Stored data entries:
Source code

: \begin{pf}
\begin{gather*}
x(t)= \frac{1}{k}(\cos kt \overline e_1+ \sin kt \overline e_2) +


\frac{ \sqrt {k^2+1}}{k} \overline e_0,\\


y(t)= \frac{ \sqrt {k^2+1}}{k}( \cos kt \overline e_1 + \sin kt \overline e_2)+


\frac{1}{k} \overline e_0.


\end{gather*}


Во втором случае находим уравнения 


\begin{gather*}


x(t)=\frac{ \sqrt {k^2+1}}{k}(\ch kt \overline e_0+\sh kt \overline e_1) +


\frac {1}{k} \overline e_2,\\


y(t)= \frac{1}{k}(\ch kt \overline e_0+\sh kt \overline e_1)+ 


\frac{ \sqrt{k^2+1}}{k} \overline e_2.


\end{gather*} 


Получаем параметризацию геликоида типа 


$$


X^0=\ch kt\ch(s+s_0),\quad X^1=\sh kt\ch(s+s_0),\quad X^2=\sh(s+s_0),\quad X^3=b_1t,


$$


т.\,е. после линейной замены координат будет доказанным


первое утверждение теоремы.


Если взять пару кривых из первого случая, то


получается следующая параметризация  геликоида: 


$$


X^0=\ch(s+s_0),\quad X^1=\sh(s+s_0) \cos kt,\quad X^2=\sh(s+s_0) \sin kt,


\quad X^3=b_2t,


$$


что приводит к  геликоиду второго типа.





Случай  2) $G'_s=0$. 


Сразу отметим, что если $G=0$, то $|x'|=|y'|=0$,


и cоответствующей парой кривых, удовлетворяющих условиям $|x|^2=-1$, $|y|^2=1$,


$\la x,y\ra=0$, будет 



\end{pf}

TASK INSTRUCTIONS. Repeat each record exactly. Omit nothing.

TASK OUTPUT.
Source code

: \begin{pf}
\begin{gather*}
x(t)= \frac{1}{k}(\cos kt \overline e_1+ \sin kt \overline e_2) +


\frac{ \sqrt {k^2+1}}{k} \overline e_0,\\


y(t)= \frac{ \sqrt {k^2+1}}{k}( \cos kt \overline e_1 + \sin kt \overline e_2)+


\frac{1}{k} \overline e_0.


\end{gather*}


Во втором случае находим уравнения 


\begin{gather*}


x(t)=\frac{ \sqrt {k^2+1}}{k}(\ch kt \overline e_0+\sh kt \overline e_1) +


\frac {1}{k} \overline e_2,\\


y(t)= \frac{1}{k}(\ch kt \overline e_0+\sh kt \overline e_1)+ 


\frac{ \sqrt{k^2+1}}{k} \overline e_2.


\end{gather*} 


Получаем параметризацию геликоида типа 


$$


X^0=\ch kt\ch(s+s_0),\quad X^1=\sh kt\ch(s+s_0),\quad X^2=\sh(s+s_0),\quad X^3=b_1t,


$$


т.\,е. после линейной замены координат будет доказанным


первое утверждение теоремы.


Если взять пару кривых из первого случая, то


получается следующая параметризация  геликоида: 


$$


X^0=\ch(s+s_0),\quad X^1=\sh(s+s_0) \cos kt,\quad X^2=\sh(s+s_0) \sin kt,


\quad X^3=b_2t,


$$


что приводит к  геликоиду второго типа.





Случай  2) $G'_s=0$. 


Сразу отметим, что если $G=0$, то $|x'|=|y'|=0$,


и cоответствующей парой кривых, удовлетворяющих условиям $|x|^2=-1$, $|y|^2=1$,


$\la x,y\ra=0$, будет 



\end{pf}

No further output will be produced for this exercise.